→ **PROMPT**:
Report each line of the data that has "railscasts" somewhere in it.

→ **DATA EXTRACT**:
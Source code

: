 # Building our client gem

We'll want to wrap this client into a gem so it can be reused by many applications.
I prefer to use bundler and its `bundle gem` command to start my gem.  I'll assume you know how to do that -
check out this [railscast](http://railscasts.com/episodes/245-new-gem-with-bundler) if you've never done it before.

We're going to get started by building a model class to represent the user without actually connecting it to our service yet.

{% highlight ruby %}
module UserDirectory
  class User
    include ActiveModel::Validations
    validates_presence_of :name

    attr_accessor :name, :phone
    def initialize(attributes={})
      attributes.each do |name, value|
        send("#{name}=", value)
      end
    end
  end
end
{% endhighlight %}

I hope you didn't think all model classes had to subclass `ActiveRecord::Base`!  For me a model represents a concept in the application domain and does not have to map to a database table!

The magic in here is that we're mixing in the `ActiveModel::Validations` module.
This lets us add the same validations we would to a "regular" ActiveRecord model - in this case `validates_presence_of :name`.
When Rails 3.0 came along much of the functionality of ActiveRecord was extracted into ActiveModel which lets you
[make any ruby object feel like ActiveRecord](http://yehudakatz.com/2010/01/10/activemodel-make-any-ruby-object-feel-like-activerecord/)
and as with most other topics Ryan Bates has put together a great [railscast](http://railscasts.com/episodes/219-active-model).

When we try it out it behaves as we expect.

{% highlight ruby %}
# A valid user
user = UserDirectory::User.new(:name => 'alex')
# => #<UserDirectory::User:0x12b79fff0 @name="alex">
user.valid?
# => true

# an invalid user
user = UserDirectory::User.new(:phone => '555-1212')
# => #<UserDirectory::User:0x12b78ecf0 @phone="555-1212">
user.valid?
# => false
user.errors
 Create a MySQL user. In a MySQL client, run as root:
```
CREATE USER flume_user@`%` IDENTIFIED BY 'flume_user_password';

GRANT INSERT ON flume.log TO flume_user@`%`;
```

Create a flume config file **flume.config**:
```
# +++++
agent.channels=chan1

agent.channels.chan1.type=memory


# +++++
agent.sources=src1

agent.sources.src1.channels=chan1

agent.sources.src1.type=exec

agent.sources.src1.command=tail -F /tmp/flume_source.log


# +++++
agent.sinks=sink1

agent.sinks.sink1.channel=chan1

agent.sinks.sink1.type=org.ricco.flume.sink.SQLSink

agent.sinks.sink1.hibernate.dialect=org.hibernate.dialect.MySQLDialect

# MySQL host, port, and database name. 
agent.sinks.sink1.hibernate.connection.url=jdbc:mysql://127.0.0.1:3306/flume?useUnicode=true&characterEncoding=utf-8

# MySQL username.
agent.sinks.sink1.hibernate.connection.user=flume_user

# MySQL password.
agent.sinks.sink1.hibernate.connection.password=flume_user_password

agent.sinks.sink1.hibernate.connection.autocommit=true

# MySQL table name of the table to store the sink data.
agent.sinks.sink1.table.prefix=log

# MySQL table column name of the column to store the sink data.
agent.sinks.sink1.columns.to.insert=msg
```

→ **ANSWER**:
check out this [railscast](http://railscasts.com/episodes/245-new-gem-with-bundler) if you've never done it before.
and as with most other topics Ryan Bates has put together a great [railscast](http://railscasts.com/episodes/219-active-model).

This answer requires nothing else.